MATERIAL SHOWN —
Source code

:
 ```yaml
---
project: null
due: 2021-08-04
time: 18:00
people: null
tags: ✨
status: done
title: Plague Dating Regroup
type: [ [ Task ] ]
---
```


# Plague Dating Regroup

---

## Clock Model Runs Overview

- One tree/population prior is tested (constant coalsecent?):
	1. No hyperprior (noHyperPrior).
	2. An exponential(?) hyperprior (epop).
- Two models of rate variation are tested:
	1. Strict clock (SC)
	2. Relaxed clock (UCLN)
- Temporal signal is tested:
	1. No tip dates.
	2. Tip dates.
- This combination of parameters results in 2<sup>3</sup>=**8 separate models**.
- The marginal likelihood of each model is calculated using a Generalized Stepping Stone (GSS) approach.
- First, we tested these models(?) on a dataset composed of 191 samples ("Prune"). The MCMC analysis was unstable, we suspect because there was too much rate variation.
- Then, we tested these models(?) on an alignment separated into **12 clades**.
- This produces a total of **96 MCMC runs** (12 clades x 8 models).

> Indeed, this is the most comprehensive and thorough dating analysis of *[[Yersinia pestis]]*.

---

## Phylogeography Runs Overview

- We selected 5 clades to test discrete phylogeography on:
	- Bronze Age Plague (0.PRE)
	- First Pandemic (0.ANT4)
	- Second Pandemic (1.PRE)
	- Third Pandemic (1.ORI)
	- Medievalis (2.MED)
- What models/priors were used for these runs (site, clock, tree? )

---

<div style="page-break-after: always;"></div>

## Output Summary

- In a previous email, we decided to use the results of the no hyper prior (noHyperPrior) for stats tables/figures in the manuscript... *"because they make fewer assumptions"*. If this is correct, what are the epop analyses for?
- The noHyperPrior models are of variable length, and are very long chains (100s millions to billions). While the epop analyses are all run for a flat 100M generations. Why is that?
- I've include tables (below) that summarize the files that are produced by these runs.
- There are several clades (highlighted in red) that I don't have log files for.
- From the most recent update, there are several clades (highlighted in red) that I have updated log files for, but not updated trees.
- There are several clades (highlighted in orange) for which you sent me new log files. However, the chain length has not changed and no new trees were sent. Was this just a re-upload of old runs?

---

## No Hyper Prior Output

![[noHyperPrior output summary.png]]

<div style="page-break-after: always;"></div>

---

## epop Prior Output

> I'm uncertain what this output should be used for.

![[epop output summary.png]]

WHAT YOU SHOULD DO —
Give back the lines of the data exactly as they are written, from the first line through the line containing "## Clock Model Runs Overview".

TASK RESPONSE —
Source code

:
 ```yaml
---
project: null
due: 2021-08-04
time: 18:00
people: null
tags: ✨
status: done
title: Plague Dating Regroup
type: [ [ Task ] ]
---
```


# Plague Dating Regroup

---

## Clock Model Runs Overview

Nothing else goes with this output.